Some of our favorite books of the last couple of years which we've featured here at RiAH are coming out in paper now, just in time for use in your school year courses (not yet true of my newest Through the Storm, but your students will treasure the volume so much that they won't mind buying it in hard cover).
First, and Matt Sutton has already covered this, Steven Miller's outstanding biography/analysis Billy Graham and the Rise of the Republican South is out in paper. Any book liked this much by both Ross Douthat and Randall Stephens is sure to have wide appeal -- that's like appealing to John McCain and Andy Warhol fans at the same time. Steven's book is perfect for modern U.S. history courses, expertly covering issues in religious, social, and political history all at once, and engaging students with a figure that they might assume they know well, but will know much better after reading the book.

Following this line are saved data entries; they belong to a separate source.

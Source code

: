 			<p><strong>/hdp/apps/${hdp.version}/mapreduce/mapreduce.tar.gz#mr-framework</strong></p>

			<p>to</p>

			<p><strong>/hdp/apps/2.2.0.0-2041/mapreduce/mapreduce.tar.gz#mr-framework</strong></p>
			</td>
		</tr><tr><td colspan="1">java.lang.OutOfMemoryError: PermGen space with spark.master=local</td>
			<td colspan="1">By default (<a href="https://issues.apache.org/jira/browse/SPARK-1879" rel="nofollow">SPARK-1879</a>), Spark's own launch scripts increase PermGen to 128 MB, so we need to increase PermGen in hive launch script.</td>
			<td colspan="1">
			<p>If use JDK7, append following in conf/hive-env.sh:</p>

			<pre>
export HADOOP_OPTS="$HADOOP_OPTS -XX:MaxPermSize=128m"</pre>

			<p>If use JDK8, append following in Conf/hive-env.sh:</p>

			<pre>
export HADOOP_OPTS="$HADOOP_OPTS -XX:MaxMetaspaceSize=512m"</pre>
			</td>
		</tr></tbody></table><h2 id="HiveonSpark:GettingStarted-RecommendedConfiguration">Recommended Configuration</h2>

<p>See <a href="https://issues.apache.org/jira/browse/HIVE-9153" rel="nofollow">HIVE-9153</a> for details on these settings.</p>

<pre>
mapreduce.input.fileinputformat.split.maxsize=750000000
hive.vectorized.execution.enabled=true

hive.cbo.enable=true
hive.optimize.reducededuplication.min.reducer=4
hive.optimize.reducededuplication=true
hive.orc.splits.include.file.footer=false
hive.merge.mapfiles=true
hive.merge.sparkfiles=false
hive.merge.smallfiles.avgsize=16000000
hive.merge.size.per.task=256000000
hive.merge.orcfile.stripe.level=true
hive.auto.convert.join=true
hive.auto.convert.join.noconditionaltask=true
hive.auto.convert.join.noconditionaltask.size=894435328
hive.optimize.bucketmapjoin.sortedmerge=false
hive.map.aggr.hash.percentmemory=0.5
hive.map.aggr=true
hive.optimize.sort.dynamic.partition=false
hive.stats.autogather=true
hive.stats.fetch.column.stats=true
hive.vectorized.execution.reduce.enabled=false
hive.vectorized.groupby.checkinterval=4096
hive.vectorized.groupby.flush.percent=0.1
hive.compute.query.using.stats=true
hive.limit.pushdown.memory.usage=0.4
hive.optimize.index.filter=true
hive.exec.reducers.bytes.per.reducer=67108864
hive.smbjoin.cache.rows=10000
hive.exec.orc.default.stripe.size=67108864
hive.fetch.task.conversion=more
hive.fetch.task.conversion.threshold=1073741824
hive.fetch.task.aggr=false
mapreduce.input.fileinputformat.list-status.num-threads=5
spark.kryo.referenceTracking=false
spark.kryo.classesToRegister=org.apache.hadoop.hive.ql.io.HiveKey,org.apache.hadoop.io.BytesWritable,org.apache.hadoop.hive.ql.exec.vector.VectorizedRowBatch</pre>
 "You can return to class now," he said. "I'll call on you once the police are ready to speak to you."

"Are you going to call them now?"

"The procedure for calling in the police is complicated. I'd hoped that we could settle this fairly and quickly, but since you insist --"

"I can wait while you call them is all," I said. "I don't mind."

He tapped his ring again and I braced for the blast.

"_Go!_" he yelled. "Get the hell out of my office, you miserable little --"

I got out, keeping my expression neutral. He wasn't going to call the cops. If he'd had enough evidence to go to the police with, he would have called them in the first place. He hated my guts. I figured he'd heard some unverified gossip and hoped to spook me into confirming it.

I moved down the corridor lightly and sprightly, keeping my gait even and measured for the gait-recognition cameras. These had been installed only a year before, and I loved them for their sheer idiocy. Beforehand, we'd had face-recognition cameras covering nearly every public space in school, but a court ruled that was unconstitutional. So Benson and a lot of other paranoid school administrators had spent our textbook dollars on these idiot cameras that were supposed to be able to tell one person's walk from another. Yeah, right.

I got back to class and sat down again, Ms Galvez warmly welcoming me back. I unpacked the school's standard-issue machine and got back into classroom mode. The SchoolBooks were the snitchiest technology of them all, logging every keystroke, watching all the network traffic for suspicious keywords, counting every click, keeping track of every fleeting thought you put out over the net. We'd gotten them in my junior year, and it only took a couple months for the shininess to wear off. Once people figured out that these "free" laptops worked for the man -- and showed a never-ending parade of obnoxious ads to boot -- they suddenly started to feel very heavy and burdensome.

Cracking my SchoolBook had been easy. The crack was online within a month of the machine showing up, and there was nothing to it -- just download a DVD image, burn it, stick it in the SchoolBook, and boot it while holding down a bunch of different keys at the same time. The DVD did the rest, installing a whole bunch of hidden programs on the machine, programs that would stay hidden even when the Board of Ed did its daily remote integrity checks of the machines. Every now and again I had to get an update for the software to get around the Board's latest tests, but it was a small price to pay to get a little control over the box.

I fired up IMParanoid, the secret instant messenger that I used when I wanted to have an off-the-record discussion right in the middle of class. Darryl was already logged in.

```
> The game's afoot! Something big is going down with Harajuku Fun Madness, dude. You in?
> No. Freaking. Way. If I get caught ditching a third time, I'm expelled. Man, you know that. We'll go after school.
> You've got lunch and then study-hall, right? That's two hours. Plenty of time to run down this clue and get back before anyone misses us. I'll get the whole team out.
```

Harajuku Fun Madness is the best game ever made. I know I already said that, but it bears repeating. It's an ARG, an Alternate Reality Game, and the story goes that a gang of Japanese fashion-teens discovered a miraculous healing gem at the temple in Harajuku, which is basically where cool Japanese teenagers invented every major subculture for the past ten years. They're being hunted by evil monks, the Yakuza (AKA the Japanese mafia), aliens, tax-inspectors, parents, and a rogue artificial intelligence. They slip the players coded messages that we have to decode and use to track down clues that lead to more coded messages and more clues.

Next, Kip Kosek's award-winning Acts of Conscience: Christian
Nonviolence and Modern American Democracy is just out in paper with Columbia Univ. Press. It's been a while since we've discussed the book here, so let me just call you back to my lengthy post/discussion of the book here, right when it first came out. A brief excerpt from that previous post:
The savviest of the individuals in this book understood that a principle could become a spectacle, and indeed that it must become a spectacle if it was to draw sufficient public attention to make a difference. It was all well and good to tie in nonviolence with challenges to “capitalism, imperialism, racism, and war”; it was another, and something more effective to make Christian nonviolence a complex strategy as well as a religious conviction.” (50) Long before the kinds of people covered in recent texts, the radicals in this book understood race in global rather than national terms, and understood racial violence as a sub-species of the problem of violence more generally. The racial problem was, for them, “contiguous with the problem of violence.”
Just one more to mention, and this one isn't quite "newly" in paper, but recent enough: Chris Beneke's Beyond Toleration: The Religious Origins of American Pluralism, a work that made me rethink the entire periodization and conceptualization of pluralism. In "Beyond Toleration, and Beyond Those Yellowed Classroom Notes," I reflected at length on Chris's book and its challenge to my presentation of this material in the classroom.
And finally, I want to yell a little bit at one of my normally favorite presses, Harvard University Press, which has done such a great job with Randall Stephens's The Fire Spreads and Matt Sutton's Aimee Semple McPherson and the Resurrection of Christian America, both handsomely done up in paperback, very classroom-usable form. So, to Harvard Press, what is UP with no paperback classroom-usable volume of Emma Anderson's magnificently moving book The Betrayal of Faith: The Tragic Story of a Colonial Native Convert. Shortly after its publication I published an extensive interview with the author, and I expected that the book could become a classroom staple of colonial history. But as long as it's in hardcover at $51, that is not likely to happen. Please, Harvard Press, set the book free -- put it out in paper! Allez! Allez!